Near the tiny town of Red Cliff, three big cities conducted an experiment last fall. The Homestake Reservoir released a burst of water at the behest of the water utilities of Pueblo, Colorado Springs and Aurora. Their goal was simple: track a 1,600 acre-feet blob of water from the reservoir as it flowed to the Colorado state line.
The experiment’s results were unsettling. The subsequent report, released this month, is a reminder on this Earth Day that our Western Slope rivers — some of the most intensely managed and measured in the world — do not amount to plumbing. They are wild, complex and continue to baffle our models and controls.
Homestake Reservoir is one of the state’s many trans-mountain diversions. The man-made lake collects water from the Eagle River watershed. Pipes and tunnels send that water under the Continental Divide and into the Arkansas River near Leadville. Once in the Arkansas River, further diversions bring that water to the Front Range.
But water managers used Homestake to send the burst of water in the other direction, into the Colorado River via the Eagle River. They then carefully monitored gages to see if the water reached Utah, a tracking exercise that in the jargon of the field is called “water shepherding.”
But by the time the Homestake water reached the stateline, state engineers could not determine how much of the water completed the journey.
This conclusion should open our eyes to the uncertainty that climate change poses for the Gunnison Valley and for the rest of the Western Slope. If we can’t use our reservoirs to send water downstream with any kind of precision, our prospects of slaking the thirsts of downstream states look bleak.
he basis of much of our water management, and the reason for conducting the Homestake experiment, is the 1922 Colorado River Compact. The agreement among southwestern states requires that Colorado send a minimum amount of water downstream to Nevada, California and Arizona. If we fail to meet that target, federal reservoirs like Blue Mesa would be used to release more water. But we assumed in the 1950s and 60s, (when, to build Blue Mesa Reservoir, we destroyed thousands of acres of farmland, one of the world’s greatest trout fisheries, drowned the towns of Iola and Sapinero and wiped out half of the Gunnison sage-grouse’s best habitat) that we could get the water from point A to point B.
The Homestake experiment shows that we don’t have the ability to deliver a given amount of water downstream. We don’t know how we would guarantee a certain amount of water flowing downstream to Nevada, California and Arizona.
If, for instance, the Upper Gunnison River Basin was called upon to increase Colorado River flows downstream, it would be “extremely difficult to track or quantify” the delivery, said Frank Kugel, former General Manager of the Upper Gunnison River Water Conservancy District.

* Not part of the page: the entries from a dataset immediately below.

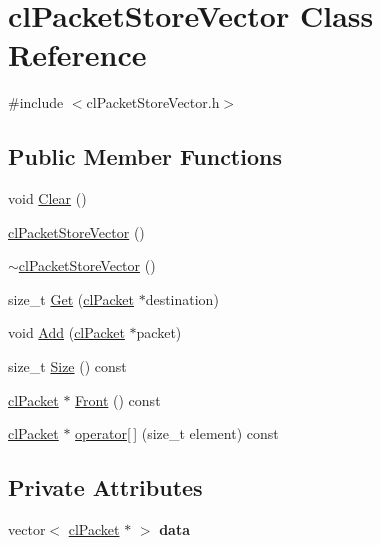 \hypertarget{classcl_packet_store_vector}{
\section{clPacketStoreVector Class Reference}
\label{classcl_packet_store_vector}
}


{\ttfamily \#include $<$clPacketStoreVector.h$>$}\subsection*{Public Member Functions}
\begin{DoxyCompactItemize}
\item 
void \hyperlink{classcl_packet_store_vector_affae13acdd3930ca0aa2609eae23dae6}{Clear} ()
\item 
\hyperlink{classcl_packet_store_vector_ae0469040a6e98410ea98ce70811fbc1e}{clPacketStoreVector} ()
\item 
\hyperlink{classcl_packet_store_vector_a1b41714f0b74042b8666dadcff99cfb1}{$\sim$clPacketStoreVector} ()
\item 
size\_\-t \hyperlink{classcl_packet_store_vector_a1166335dc4abb21918e4d3df80032ff0}{Get} (\hyperlink{classcl_packet}{clPacket} $\ast$destination)
\item 
void \hyperlink{classcl_packet_store_vector_ace15f00dffcf3a84f084b5e7c47aa228}{Add} (\hyperlink{classcl_packet}{clPacket} $\ast$packet)
\item 
size\_\-t \hyperlink{classcl_packet_store_vector_ab926455abbf6e03326a5c75238cde1c5}{Size} () const 
\item 
\hyperlink{classcl_packet}{clPacket} $\ast$ \hyperlink{classcl_packet_store_vector_a64a1bca7ea8a2c85feab5e743c3c37c2}{Front} () const 
\item 
\hyperlink{classcl_packet}{clPacket} $\ast$ \hyperlink{classcl_packet_store_vector_a67f63c94d0898cdfafffd59dff28407e}{operator\mbox{[}$\,$\mbox{]}} (size\_\-t element) const 
\end{DoxyCompactItemize}
\subsection*{Private Attributes}
\begin{DoxyCompactItemize}
\item 
\hypertarget{classcl_packet_store_vector_ac2fca784781d16366be54b5a46893c60}{
vector$<$ \hyperlink{classcl_packet}{clPacket} $\ast$ $>$ {\bfseries data}}
\label{classcl_packet_store_vector_ac2fca784781d16366be54b5a46893c60}

\end{DoxyCompactItemize}


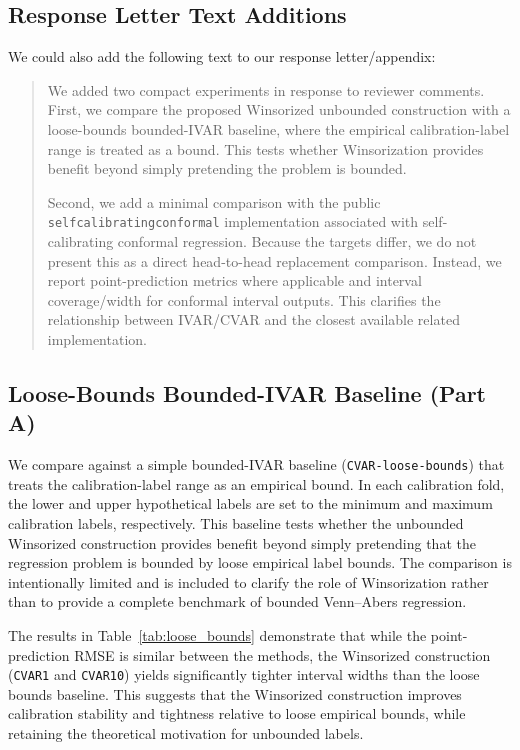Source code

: \documentclass{article}
\begin{document}
\subsection{Response Letter Text Additions}

We could also add the following text to our response letter/appendix:
\begin{quote}
We added two compact experiments in response to reviewer comments. First, we compare the proposed Winsorized unbounded construction with a loose-bounds bounded-IVAR baseline, where the empirical calibration-label range is treated as a bound. This tests whether Winsorization provides benefit beyond simply pretending the problem is bounded.

Second, we add a minimal comparison with the public \texttt{selfcalibratingconformal} implementation associated with self-calibrating conformal regression. Because the targets differ, we do not present this as a direct head-to-head replacement comparison. Instead, we report point-prediction metrics where applicable and interval coverage/width for conformal interval outputs. This clarifies the relationship between IVAR/CVAR and the closest available related implementation.
\end{quote}

\subsection{Loose-Bounds Bounded-IVAR Baseline (Part A)}

We compare against a simple bounded-IVAR baseline (\texttt{CVAR-loose-bounds}) that treats the calibration-label range as an empirical bound. In each calibration fold, the lower and upper hypothetical labels are set to the minimum and maximum calibration labels, respectively. This baseline tests whether the unbounded Winsorized construction provides benefit beyond simply pretending that the regression problem is bounded by loose empirical label bounds. The comparison is intentionally limited and is included to clarify the role of Winsorization rather than to provide a complete benchmark of bounded Venn--Abers regression.

The results in Table~\ref{tab:loose_bounds} demonstrate that while the point-prediction RMSE is similar between the methods, the Winsorized construction (\texttt{CVAR1} and \texttt{CVAR10}) yields significantly tighter interval widths than the loose bounds baseline. This suggests that the Winsorized construction improves calibration stability and tightness relative to loose empirical bounds, while retaining the theoretical motivation for unbounded labels.
\end{document}
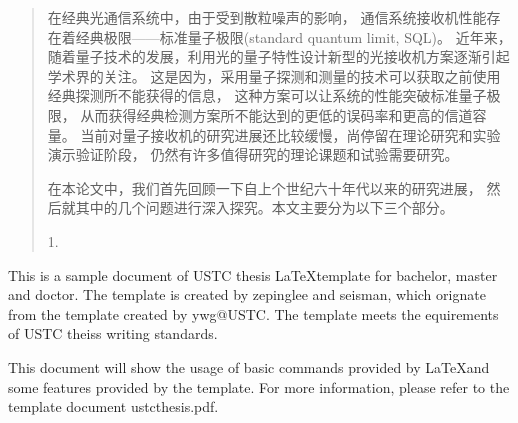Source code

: ﻿\begin{abstract}
在经典光通信系统中，由于受到散粒噪声的影响，
通信系统接收机性能存在着经典极限——标准量子极限(standard quantum limit, SQL)。
近年来，随着量子技术的发展，利用光的量子特性设计新型的光接收机方案逐渐引起学术界的关注。
这是因为，采用量子探测和测量的技术可以获取之前使用经典探测所不能获得的信息，
这种方案可以让系统的性能突破标准量子极限，
从而获得经典检测方案所不能达到的更低的误码率和更高的信道容量。
当前对量子接收机的研究进展还比较缓慢，尚停留在理论研究和实验演示验证阶段，
仍然有许多值得研究的理论课题和试验需要研究。
\par

在本论文中，我们首先回顾一下自上个世纪六十年代以来的研究进展，
然后就其中的几个问题进行深入探究。本文主要分为以下三个部分。

\par

1. 






\end{abstract}

\begin{enabstract}
This is a sample document of USTC thesis \LaTeX template for bachelor, master
and doctor. The template is created by zepinglee and seisman, which orignate from
the template created by ywg@USTC. The template meets the equirements of USTC
theiss writing standards.

This document will show the usage of basic commands provided by \LaTeX and some
features provided by the template. For more information, please refer to the
template document ustcthesis.pdf.

\end{enabstract}
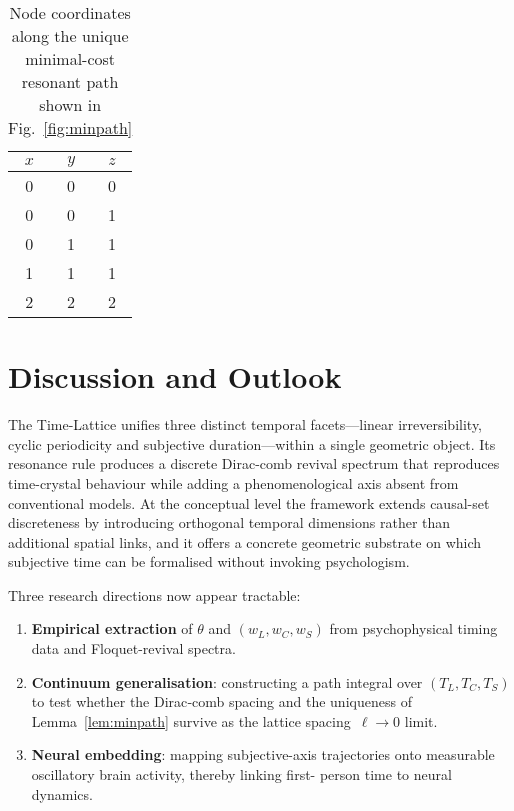 \documentclass[11pt]{article}
\begin{document}
\begin{table}[h]
  \centering
  \begin{tabular}{ccc}
    \hline
    $x$ & $y$ & $z$ \\
    \hline
    0 & 0 & 0 \\
    0 & 0 & 1 \\
    0 & 1 & 1 \\
    1 & 1 & 1 \\
    2 & 2 & 2 \\
    \hline
  \end{tabular}
  \caption{Node coordinates along the unique minimal-cost resonant path shown in Fig.~\ref{fig:minpath}}
  \label{tab:path}
\end{table}

\section{Discussion and Outlook}\label{sec:discussion}

The Time-Lattice unifies three distinct temporal facets—linear
irreversibility, cyclic periodicity and subjective duration—within a
single geometric object.  Its resonance rule produces a discrete
Dirac-comb revival spectrum that reproduces time-crystal behaviour while
adding a phenomenological axis absent from conventional models.  At the
conceptual level the framework extends causal-set discreteness by
introducing orthogonal temporal dimensions rather than additional spatial
links, and it offers a concrete geometric substrate on which subjective
time can be formalised without invoking psychologism.

Three research directions now appear tractable:

\begin{enumerate}
\begingroup\sloppy
\item \textbf{Empirical extraction} of $\theta$ and $(w_L,w_C,w_S)$ from
      psychophysical timing data and Floquet-revival spectra.
\item \textbf{Continuum generalisation}: constructing a path integral
      over $(T_L,\allowbreak T_C,\allowbreak T_S)$ to test whether the
      Dirac\hspace{0pt}‐\hspace{0pt}comb spacing and the uniqueness of
      Lemma~\ref{lem:minpath} survive as the lattice
      spacing~$\ell\hspace{0pt}\to\hspace{0pt}0$ limit.
      
\endgroup
\item \textbf{Neural embedding}: mapping subjective-axis trajectories
      onto measurable oscillatory brain activity, thereby linking first-
      person time to neural dynamics.
\end{enumerate}
\end{document}
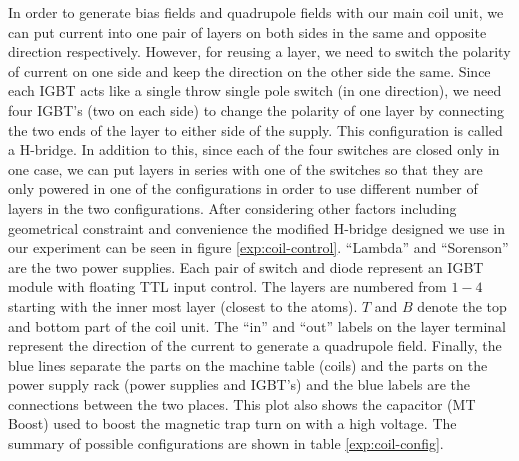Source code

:In order to generate bias fields and quadrupole fields with our main coil unit, we can put current into one pair of layers on both sides in the same and opposite direction respectively. However, for reusing a layer, we need to switch the polarity of current on one side and keep the direction on the other side the same. Since each IGBT acts like a single throw single pole switch (in one direction), we need four IGBT's (two on each side) to change the polarity of one layer by connecting the two ends of the layer to either side of the supply. This configuration is called a H-bridge. In addition to this, since each of the four switches are closed only in one case, we can put layers in series with one of the switches so that they are only powered in one of the configurations in order to use different number of layers in the two configurations. After considering other factors including geometrical constraint and convenience the modified H-bridge designed we use in our experiment can be seen in figure \ref{exp:coil-control}. ``Lambda'' and ``Sorenson'' are the two power supplies. Each pair of switch and diode represent an IGBT module with floating TTL input control. The layers are numbered from $1-4$ starting with the inner most layer (closest to the atoms). $T$ and $B$ denote the top and bottom part of the coil unit. The ``in'' and ``out'' labels on the layer terminal represent the direction of the current to generate a quadrupole field. Finally, the blue lines separate the parts on the machine table (coils) and the parts on the power supply rack (power supplies and IGBT's) and the blue labels are the connections between the two places. This plot also shows the capacitor (MT Boost) used to boost the magnetic trap turn on with a high voltage. The summary of possible configurations are shown in table \ref{exp:coil-config}.

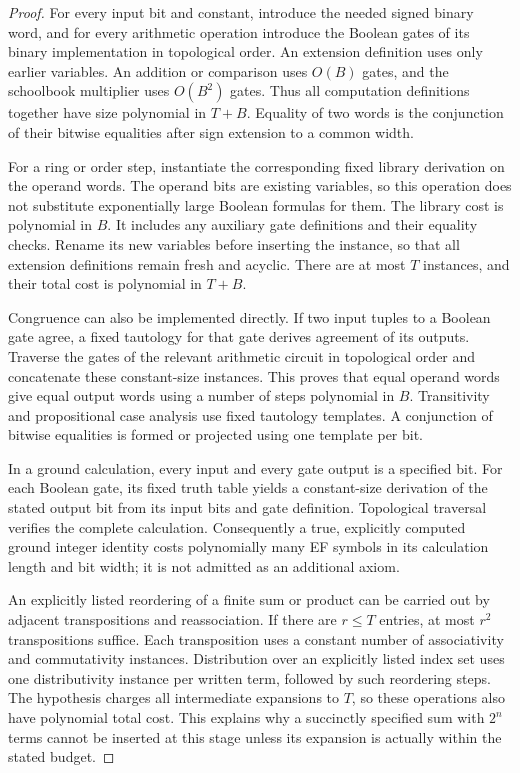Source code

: \documentclass[11pt]{article}
\theoremstyle{definition}
\theoremstyle{remark}
\begin{document}
\begin{proof}
For every input bit and constant, introduce the needed signed binary
word, and for every arithmetic operation introduce the Boolean gates
of its binary implementation in topological order. An extension
definition uses only earlier variables. An addition or comparison
uses $O(B)$ gates, and the schoolbook multiplier uses $O(B^2)$ gates.
Thus all computation definitions together have size polynomial in
$T+B$. Equality of two words is the conjunction of their bitwise
equalities after sign extension to a common width.

For a ring or order step, instantiate the corresponding fixed library
derivation on the operand words. The operand bits are existing
variables, so this operation does not substitute exponentially large
Boolean formulas for them. The library cost is polynomial in $B$.
It includes any auxiliary gate definitions and their equality checks.
Rename its new variables before inserting the instance, so that all
extension definitions remain fresh and acyclic. There are at most $T$
instances, and their total cost is polynomial in $T+B$.

Congruence can also be implemented directly. If two input tuples to a
Boolean gate agree, a fixed tautology for that gate derives agreement
of its outputs. Traverse the gates of the relevant arithmetic circuit
in topological order and concatenate these constant-size instances.
This proves that equal operand words give equal output words using a
number of steps polynomial in $B$. Transitivity and propositional
case analysis use fixed tautology templates. A conjunction of bitwise
equalities is formed or projected using one template per bit.

In a ground calculation, every input and every gate output is a
specified bit. For each Boolean gate, its fixed truth table yields a
constant-size derivation of the stated output bit from its input bits
and gate definition. Topological traversal verifies the complete
calculation. Consequently a true, explicitly computed ground integer
identity costs polynomially many EF symbols in its calculation length
and bit width; it is not admitted as an additional axiom.

An explicitly listed reordering of a finite sum or product can be
carried out by adjacent transpositions and reassociation. If there
are $r\le T$ entries, at most $r^2$ transpositions suffice. Each
transposition uses a constant number of associativity and
commutativity instances. Distribution over an explicitly listed index
set uses one distributivity instance per written term, followed by
such reordering steps. The hypothesis charges all intermediate
expansions to $T$, so these operations also have polynomial total
cost. This explains why a succinctly specified sum with $2^n$ terms
cannot be inserted at this stage unless its expansion is actually
within the stated budget.


\end{proof}
\end{document}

It would be a “mammoth task,” Kugel told me. The resulting higher river levels would lead to more water pouring through headgates and onto hay fields. Dry soils along the Gunnison and Taylor rivers would soak up some of the water. And then the three reservoirs and dams (Blue Mesa, Crystal, Morrow Point) in the Aspinall Unit would muddle the picture further. And that’s all before the Gunnison Tunnel would shunt hundreds of cubic feet per second into the Uncompahgre River Valley.
To just detect the delivery of water, much less to measure it, would require a very large release from the Upper Gunnison River Basin, Kugel told me.
Both Kugel, as well as Sonja Chavez, the current general manager at the Upper Gunnison River Water Conservancy District, told me that the difficulties of water shepherding contribute to their skepticism of “demand management” — a massive effort by Colorado water managers to determine how to best cut water use.
“The whole issue of shepherding is huge,” Chavez said. Demand management might sound good on paper, but the legal implications and the water shepherding implications throw doubt on the implementation of a statewide demand management program.
“The ability to track water that is conserved consumptive use all the way to the state line is really critical for the success of that program,” Colorado River District General Manager Andy Mueller told Aspen Journalism on the subject of the Homestake experiment. “And if you can’t track a slug of 1,600 acre-feet of water to the state line, how are you going to track the voluntary reduction in use of a small ditch on the West Slope that maybe they are saving 15 acre-feet?”
Water shepherding experiments will continue because the state has to figure out how to deliver more water downstream. Colorado has set its sights on storing 500,000 acre-feet of water in Lake Powell to protect against the increasingly likely scenario that too little water will flow to Nevada, California and Arizona. But, as shown in the Upper Gunnison River Water Conservancy District’s supply report for this week, that 500,000 acre-feet buffer may not be enough. Lake Powell will release about 8 million acre-feet this year. Only about 5 million acre-feet are expected to flow in.
“Throwing 500,000 acre feet down there will not do much if it stays hot and dry and if the flows do not materialize,” Chavez said.
Next time you drive by Blue Mesa Reservoir, this news may put its waters in a different light. We don’t know how to deliver water through rivers, but we do know how to dam them. And as Lake Powell is expected to fill to just 33% of capacity this year, our limited knowledge may not be enough.